What this task involves: Look through the data that follows and work out how many lines contain the string "toaster". Nothing but that number should be given.

──────── Provided entries

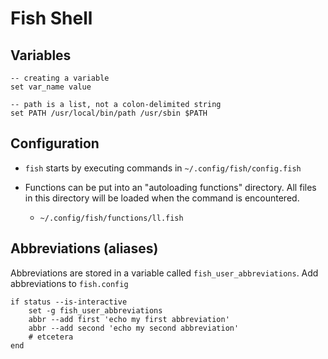 # Fish Shell

## Variables

```
-- creating a variable
set var_name value

-- path is a list, not a colon-delimited string
set PATH /usr/local/bin/path /usr/sbin $PATH

```

## Configuration

* `fish` starts by executing commands in `~/.config/fish/config.fish`

* Functions can be put into an "autoloading functions" directory. All files in
  this directory will be loaded when the command is encountered.
  
  * `~/.config/fish/functions/ll.fish`


## Abbreviations (aliases)

Abbreviations are stored in a variable called `fish_user_abbreviations`. Add abbreviations to `fish.config`

```
if status --is-interactive
    set -g fish_user_abbreviations
    abbr --add first 'echo my first abbreviation'
    abbr --add second 'echo my second abbreviation'
    # etcetera
end
```


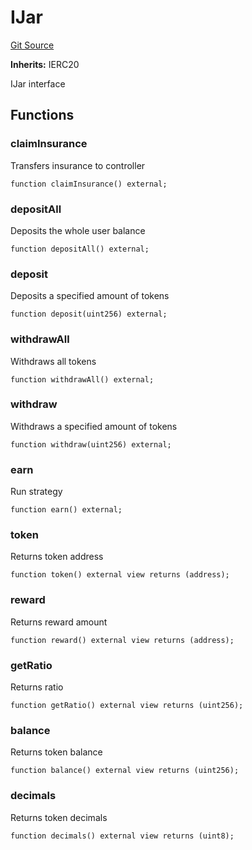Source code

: # IJar
[Git Source](https://github.com/ubiquity/ubiquity-dollar/blob/7c3a0bb87e5e9b32000b3291b4e7da4b119ff3fa/src/dollar/interfaces/IJar.sol)

**Inherits:**
IERC20

IJar interface


## Functions
### claimInsurance

Transfers insurance to controller


```solidity
function claimInsurance() external;
```

### depositAll

Deposits the whole user balance


```solidity
function depositAll() external;
```

### deposit

Deposits a specified amount of tokens


```solidity
function deposit(uint256) external;
```

### withdrawAll

Withdraws all tokens


```solidity
function withdrawAll() external;
```

### withdraw

Withdraws a specified amount of tokens


```solidity
function withdraw(uint256) external;
```

### earn

Run strategy


```solidity
function earn() external;
```

### token

Returns token address


```solidity
function token() external view returns (address);
```

### reward

Returns reward amount


```solidity
function reward() external view returns (address);
```

### getRatio

Returns ratio


```solidity
function getRatio() external view returns (uint256);
```

### balance

Returns token balance


```solidity
function balance() external view returns (uint256);
```

### decimals

Returns token decimals


```solidity
function decimals() external view returns (uint8);
```


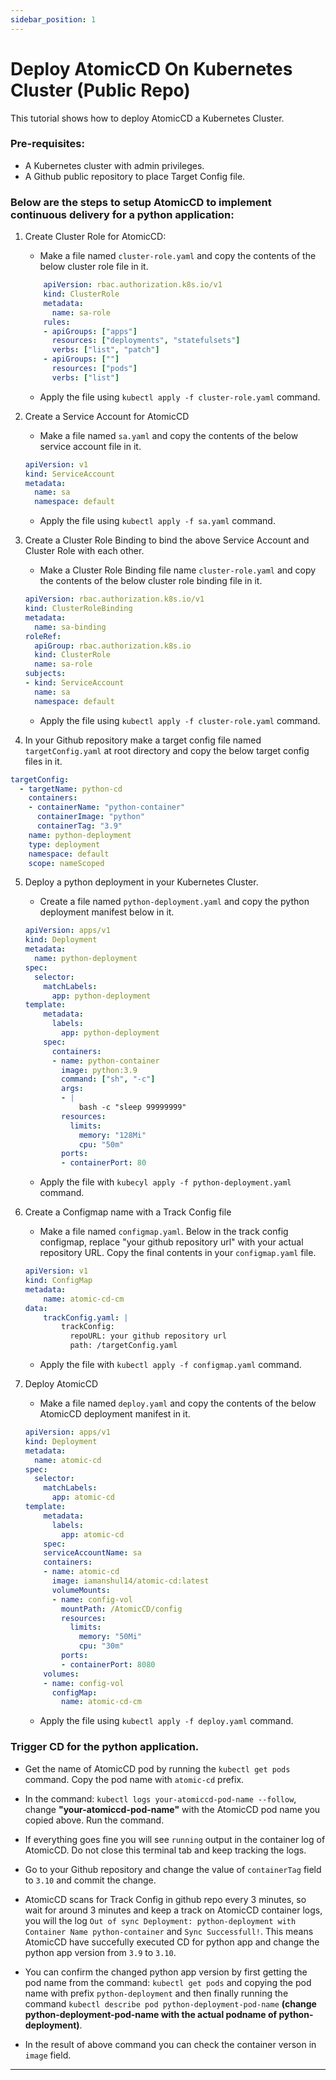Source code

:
```yaml
---
sidebar_position: 1
---
```


# Deploy AtomicCD On Kubernetes Cluster (Public Repo)

This tutorial shows how to deploy AtomicCD a Kubernetes Cluster.

### Pre-requisites:

- A Kubernetes cluster with admin privileges.
- A Github public repository to place Target Config file.

### Below are the steps to setup AtomicCD to implement continuous delivery for a python application:

1. Create Cluster Role for AtomicCD:
    - Make a file named `cluster-role.yaml` and copy the contents of the below cluster role   file in it.

    ```yaml
        apiVersion: rbac.authorization.k8s.io/v1
        kind: ClusterRole
        metadata:
          name: sa-role
        rules:
        - apiGroups: ["apps"]
          resources: ["deployments", "statefulsets"]
          verbs: ["list", "patch"]
        - apiGroups: [""]
          resources: ["pods"]
          verbs: ["list"]
    ```

    - Apply the file using `kubectl apply -f cluster-role.yaml` command.

2. Create a Service Account for AtomicCD
    - Make a file named `sa.yaml` and copy the contents of the below service account file in it.

    ```yaml
    apiVersion: v1
    kind: ServiceAccount
    metadata:
      name: sa
      namespace: default
    ```

    - Apply the file using `kubectl apply -f sa.yaml` command.

3. Create a Cluster Role Binding to bind the above Service Account and Cluster Role with each other.
    - Make a Cluster Role Binding file name `cluster-role.yaml` and copy the contents of the below cluster role binding file in it.

    ```yaml
    apiVersion: rbac.authorization.k8s.io/v1
    kind: ClusterRoleBinding
    metadata:
      name: sa-binding
    roleRef:
      apiGroup: rbac.authorization.k8s.io
      kind: ClusterRole
      name: sa-role
    subjects:
    - kind: ServiceAccount
      name: sa
      namespace: default
    ```

    - Apply the file using `kubectl apply -f cluster-role.yaml` command.

4. In your Github repository make a target config file named `targetConfig.yaml` at root directory and copy the below target config files in it.
```yaml
targetConfig:
  - targetName: python-cd
    containers:
    - containerName: "python-container"
      containerImage: "python"
      containerTag: "3.9"
    name: python-deployment
    type: deployment
    namespace: default
    scope: nameScoped
```

5. Deploy a python deployment in your Kubernetes Cluster.

    - Create a file named `python-deployment.yaml` and copy the python deployment manifest below in it.

    ```yaml
    apiVersion: apps/v1
    kind: Deployment
    metadata:
      name: python-deployment
    spec:
      selector:
        matchLabels:
          app: python-deployment
    template:
        metadata:
          labels:
            app: python-deployment
        spec:
          containers:
          - name: python-container
            image: python:3.9
            command: ["sh", "-c"]
            args:
            - |
                bash -c "sleep 99999999"
            resources:
              limits:
                memory: "128Mi"
                cpu: "50m"
            ports:
            - containerPort: 80
    ```

    - Apply the file with `kubecyl apply -f python-deployment.yaml` command.

6. Create a Configmap name with a Track Config file

    - Make a file named `configmap.yaml`. Below in the track config configmap, replace "your github repository url" with your actual repository URL. Copy the final contents in your `configmap.yaml` file.

    ```yaml
    apiVersion: v1
    kind: ConfigMap
    metadata:
        name: atomic-cd-cm
    data:
        trackConfig.yaml: |
            trackConfig:
              repoURL: your github repository url
              path: /targetConfig.yaml
    ```

    - Apply the file with `kubectl apply -f configmap.yaml` command.

7. Deploy AtomicCD

   - Make a file named `deploy.yaml` and copy the contents of the below AtomicCD deployment manifest in it.

    ```yaml
    apiVersion: apps/v1
    kind: Deployment
    metadata:
      name: atomic-cd
    spec:
      selector:
        matchLabels:
          app: atomic-cd
    template:
        metadata:
          labels:
            app: atomic-cd
        spec:
        serviceAccountName: sa
        containers:
        - name: atomic-cd
          image: iamanshul14/atomic-cd:latest
          volumeMounts:
          - name: config-vol
            mountPath: /AtomicCD/config
            resources:
              limits:
                memory: "50Mi"
                cpu: "30m"
            ports:
            - containerPort: 8080
        volumes:
        - name: config-vol
          configMap:
            name: atomic-cd-cm
    ```
    
    - Apply the file using `kubectl apply -f deploy.yaml` command.


### Trigger CD for the python application.

- Get the name of AtomicCD pod by running the `kubectl get pods` command. Copy the pod name with `atomic-cd` prefix.

- In the command: `kubectl logs your-atomiccd-pod-name --follow`, change **"your-atomiccd-pod-name"** with the AtomicCD pod name you copied above. Run the command.

- If everything goes fine you will see `running` output in the container log of AtomicCD. Do not close this terminal tab and keep tracking the logs.

- Go to your Github repository and change the value of `containerTag` field to `3.10` and commit the change.

- AtomicCD scans for Track Config in github repo every 3 minutes, so wait for around 3 minutes and keep a track on AtomicCD container logs, you will the log `Out of sync Deployment: python-deployment with Container Name python-container` and `Sync Successfull!`. This means AtomicCD have succefully executed CD for python app and change the python app version from `3.9` to `3.10`.

- You can confirm the changed python app version by first getting the pod name from the command: `kubectl get pods` and copying the pod name with prefix `python-deployment` and then finally running the command `kubectl describe pod python-deployment-pod-name` **(change python-deployment-pod-name with the actual podname of python-deployment)**.

- In the result of above command you can check the container verson in `image` field.

---
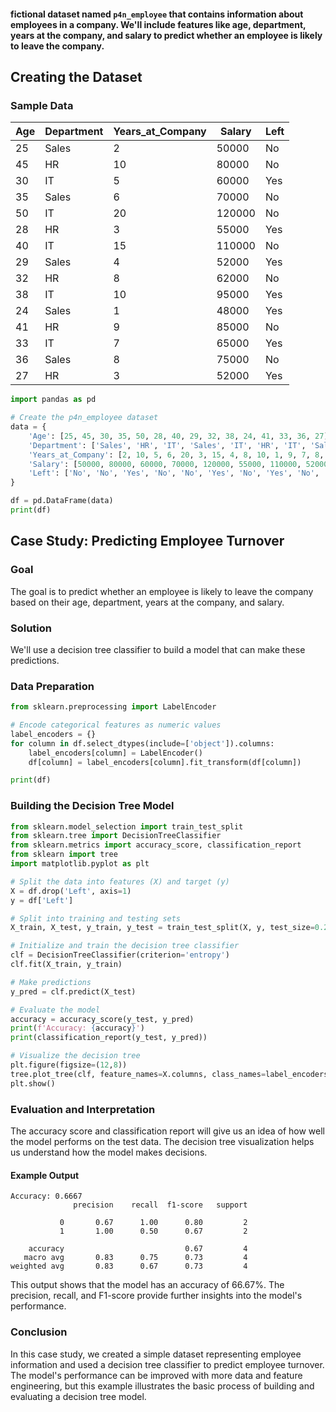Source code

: #### fictional dataset named `p4n_employee` that contains information about employees in a company. We'll include features like age, department, years at the company, and salary to predict whether an employee is likely to leave the company.

## Creating the Dataset

### Sample Data

| Age | Department | Years_at_Company | Salary  | Left |
|-----|------------|------------------|---------|------|
| 25  | Sales      | 2                | 50000   | No   |
| 45  | HR         | 10               | 80000   | No   |
| 30  | IT         | 5                | 60000   | Yes  |
| 35  | Sales      | 6                | 70000   | No   |
| 50  | IT         | 20               | 120000  | No   |
| 28  | HR         | 3                | 55000   | Yes  |
| 40  | IT         | 15               | 110000  | No   |
| 29  | Sales      | 4                | 52000   | Yes  |
| 32  | HR         | 8                | 62000   | No   |
| 38  | IT         | 10               | 95000   | Yes  |
| 24  | Sales      | 1                | 48000   | Yes  |
| 41  | HR         | 9                | 85000   | No   |
| 33  | IT         | 7                | 65000   | Yes  |
| 36  | Sales      | 8                | 75000   | No   |
| 27  | HR         | 3                | 52000   | Yes  |

```python
import pandas as pd

# Create the p4n_employee dataset
data = {
    'Age': [25, 45, 30, 35, 50, 28, 40, 29, 32, 38, 24, 41, 33, 36, 27],
    'Department': ['Sales', 'HR', 'IT', 'Sales', 'IT', 'HR', 'IT', 'Sales', 'HR', 'IT', 'Sales', 'HR', 'IT', 'Sales', 'HR'],
    'Years_at_Company': [2, 10, 5, 6, 20, 3, 15, 4, 8, 10, 1, 9, 7, 8, 3],
    'Salary': [50000, 80000, 60000, 70000, 120000, 55000, 110000, 52000, 62000, 95000, 48000, 85000, 65000, 75000, 52000],
    'Left': ['No', 'No', 'Yes', 'No', 'No', 'Yes', 'No', 'Yes', 'No', 'Yes', 'Yes', 'No', 'Yes', 'No', 'Yes']
}

df = pd.DataFrame(data)
print(df)
```

## Case Study: Predicting Employee Turnover

### Goal

The goal is to predict whether an employee is likely to leave the company based on their age, department, years at the company, and salary.

### Solution

We'll use a decision tree classifier to build a model that can make these predictions.

### Data Preparation

```python
from sklearn.preprocessing import LabelEncoder

# Encode categorical features as numeric values
label_encoders = {}
for column in df.select_dtypes(include=['object']).columns:
    label_encoders[column] = LabelEncoder()
    df[column] = label_encoders[column].fit_transform(df[column])

print(df)
```

### Building the Decision Tree Model

```python
from sklearn.model_selection import train_test_split
from sklearn.tree import DecisionTreeClassifier
from sklearn.metrics import accuracy_score, classification_report
from sklearn import tree
import matplotlib.pyplot as plt

# Split the data into features (X) and target (y)
X = df.drop('Left', axis=1)
y = df['Left']

# Split into training and testing sets
X_train, X_test, y_train, y_test = train_test_split(X, y, test_size=0.2, random_state=42)

# Initialize and train the decision tree classifier
clf = DecisionTreeClassifier(criterion='entropy')
clf.fit(X_train, y_train)

# Make predictions
y_pred = clf.predict(X_test)

# Evaluate the model
accuracy = accuracy_score(y_test, y_pred)
print(f'Accuracy: {accuracy}')
print(classification_report(y_test, y_pred))

# Visualize the decision tree
plt.figure(figsize=(12,8))
tree.plot_tree(clf, feature_names=X.columns, class_names=label_encoders['Left'].classes_, filled=True)
plt.show()
```

### Evaluation and Interpretation

The accuracy score and classification report will give us an idea of how well the model performs on the test data. The decision tree visualization helps us understand how the model makes decisions.

#### Example Output

```plaintext
Accuracy: 0.6667
              precision    recall  f1-score   support

           0       0.67      1.00      0.80         2
           1       1.00      0.50      0.67         2

    accuracy                           0.67         4
   macro avg       0.83      0.75      0.73         4
weighted avg       0.83      0.67      0.73         4
```

This output shows that the model has an accuracy of 66.67%. The precision, recall, and F1-score provide further insights into the model's performance.

### Conclusion

In this case study, we created a simple dataset representing employee information and used a decision tree classifier to predict employee turnover. The model's performance can be improved with more data and feature engineering, but this example illustrates the basic process of building and evaluating a decision tree model.
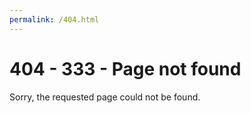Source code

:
 ```yaml
---
permalink: /404.html
---
```


# 404 - 333 - Page not found

Sorry, the requested page could not be found.

<script>window.location.href = '/join/';</script>

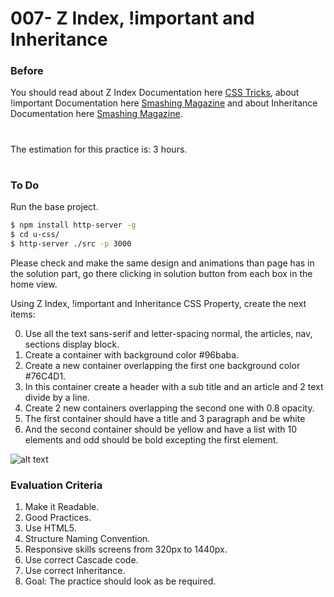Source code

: # 007- Z Index, !important and Inheritance

### Before 
You should read about Z Index Documentation here [CSS Tricks][1], about !important Documentation here [Smashing Magazine][2] and about Inheritance Documentation here [Smashing Magazine][3].

#
The estimation for this practice is: 3 hours.
#

### To Do

Run the base project.

```sh
$ npm install http-server -g
$ cd u-css/
$ http-server ./src -p 3000
```

Please check and make the same design and animations than page has in the solution part, go there clicking in solution button from each box in the home view.

Using Z Index, !important and Inheritance CSS Property, create the next items:

0. Use all the text sans-serif and letter-spacing normal, the articles, nav, sections display block.
1. Create a container with background color #96baba. 
2. Create a new container overlapping the first one background color #76C4D1.
3. In this container create a header with a sub title and an article and 2 text divide by a line.
4. Create 2 new containers overlapping the second one with 0.8 opacity.
5. The first container should have a title and 3 paragraph and be white
6. And the second container should be yellow and have a list with 10 elements and odd should be bold excepting the first element.

![alt text](solved/Photo-Example.jpg)

### Evaluation Criteria

1. Make it Readable.
2. Good Practices.
3. Use HTML5.
4. Structure Naming Convention.
5. Responsive skills screens from 320px to 1440px.
6. Use correct Cascade code.
7. Use correct Inheritance.
8. Goal: The practice should look as be required.

 [1]: https://css-tricks.com/almanac/properties/z/z-index/
 [2]: https://www.smashingmagazine.com/2010/11/the-important-css-declaration-how-and-when-to-use-it/
 [3]: https://www.smashingmagazine.com/2016/11/css-inheritance-cascade-global-scope-new-old-worst-best-friends/
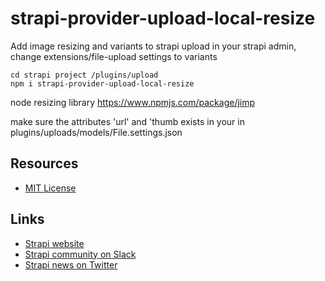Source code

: # strapi-provider-upload-local-resize

Add image resizing and variants to strapi upload
in your strapi admin, change extensions/file-upload settings to variants

```
cd strapi project /plugins/upload
npm i strapi-provider-upload-local-resize
```

node resizing library 
https://www.npmjs.com/package/jimp


make sure the attributes 'url' and 'thumb exists in your in plugins/uploads/models/File.settings.json

         
## Resources

- [MIT License](LICENSE.md)

## Links

- [Strapi website](http://strapi.io/)
- [Strapi community on Slack](http://slack.strapi.io)
- [Strapi news on Twitter](https://twitter.com/strapijs)
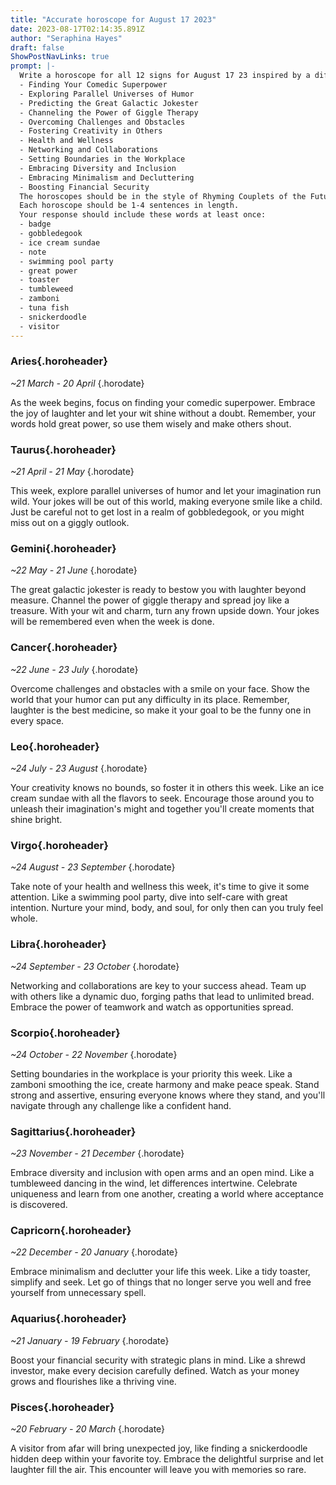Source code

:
 ```yaml
---
title: "Accurate horoscope for August 17 2023"
date: 2023-08-17T02:14:35.891Z
author: "Seraphina Hayes"
draft: false
ShowPostNavLinks: true
prompt: |-
  Write a horoscope for all 12 signs for August 17 23 inspired by a different focus for each. Ensure you do not include the focus in the response:
  - Finding Your Comedic Superpower
  - Exploring Parallel Universes of Humor
  - Predicting the Great Galactic Jokester
  - Channeling the Power of Giggle Therapy
  - Overcoming Challenges and Obstacles
  - Fostering Creativity in Others
  - Health and Wellness
  - Networking and Collaborations
  - Setting Boundaries in the Workplace
  - Embracing Diversity and Inclusion
  - Embracing Minimalism and Decluttering
  - Boosting Financial Security
  The horoscopes should be in the style of Rhyming Couplets of the Future and the mood of amused
  Each horoscope should be 1-4 sentences in length.
  Your response should include these words at least once:
  - badge
  - gobbledegook
  - ice cream sundae
  - note
  - swimming pool party
  - great power
  - toaster
  - tumbleweed
  - zamboni
  - tuna fish
  - snickerdoodle
  - visitor
---
```


### Aries{.horoheader}

*~21 March - 20 April*
{.horodate}

As the week begins, focus on finding your comedic superpower. Embrace the joy of laughter and let your wit shine without a doubt. Remember, your words hold great power, so use them wisely and make others shout.


### Taurus{.horoheader}

*~21 April - 21 May*
{.horodate}

This week, explore parallel universes of humor and let your imagination run wild. Your jokes will be out of this world, making everyone smile like a child. Just be careful not to get lost in a realm of gobbledegook, or you might miss out on a giggly outlook.


### Gemini{.horoheader}

*~22 May - 21 June*
{.horodate}

The great galactic jokester is ready to bestow you with laughter beyond measure. Channel the power of giggle therapy and spread joy like a treasure. With your wit and charm, turn any frown upside down. Your jokes will be remembered even when the week is done.


### Cancer{.horoheader}

*~22 June - 23 July*
{.horodate}

Overcome challenges and obstacles with a smile on your face. Show the world that your humor can put any difficulty in its place. Remember, laughter is the best medicine, so make it your goal to be the funny one in every space.


### Leo{.horoheader}

*~24 July - 23 August*
{.horodate}

Your creativity knows no bounds, so foster it in others this week. Like an ice cream sundae with all the flavors to seek. Encourage those around you to unleash their imagination's might and together you'll create moments that shine bright.


### Virgo{.horoheader}

*~24 August - 23 September*
{.horodate}

Take note of your health and wellness this week, it's time to give it some attention. Like a swimming pool party, dive into self-care with great intention. Nurture your mind, body, and soul, for only then can you truly feel whole.


### Libra{.horoheader}

*~24 September - 23 October*
{.horodate}

Networking and collaborations are key to your success ahead. Team up with others like a dynamic duo, forging paths that lead to unlimited bread. Embrace the power of teamwork and watch as opportunities spread.


### Scorpio{.horoheader}

*~24 October - 22 November*
{.horodate}

Setting boundaries in the workplace is your priority this week. Like a zamboni smoothing the ice, create harmony and make peace speak. Stand strong and assertive, ensuring everyone knows where they stand, and you'll navigate through any challenge like a confident hand.


### Sagittarius{.horoheader}

*~23 November - 21 December*
{.horodate}

Embrace diversity and inclusion with open arms and an open mind. Like a tumbleweed dancing in the wind, let differences intertwine. Celebrate uniqueness and learn from one another, creating a world where acceptance is discovered.


### Capricorn{.horoheader}

*~22 December - 20 January*
{.horodate}

Embrace minimalism and declutter your life this week. Like a tidy toaster, simplify and seek. Let go of things that no longer serve you well and free yourself from unnecessary spell.


### Aquarius{.horoheader}

*~21 January - 19 February*
{.horodate}

Boost your financial security with strategic plans in mind. Like a shrewd investor, make every decision carefully defined. Watch as your money grows and flourishes like a thriving vine.


### Pisces{.horoheader}

*~20 February - 20 March*
{.horodate}

A visitor from afar will bring unexpected joy, like finding a snickerdoodle hidden deep within your favorite toy. Embrace the delightful surprise and let laughter fill the air. This encounter will leave you with memories so rare.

────────────────

Response to this task: 2